> [Try it]:
Once you find the line with "library name | GPU |", copy it and every line after it through the end of the entries below, exactly as written.

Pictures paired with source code
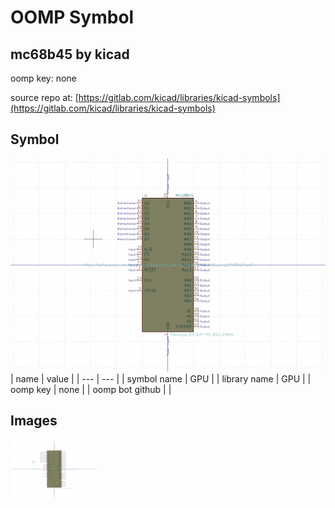 # OOMP Symbol  
## mc68b45  by kicad  
  
oomp key: none  
  
source repo at: [https://gitlab.com/kicad/libraries/kicad-symbols](https://gitlab.com/kicad/libraries/kicad-symbols)  
## Symbol  
  
[![working.png](working_600.png)](working.png)  
| name | value | 
| --- | --- | 
| symbol name | GPU | 
| library name | GPU | 
| oomp key | none | 
| oomp bot github |  | 
## Images  
  
[![working.png](working_140.png)](working.png)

> [Response area]:
| library name | GPU | 
| oomp key | none | 
| oomp bot github |  | 
## Images  
  
[![working.png](working_140.png)](working.png)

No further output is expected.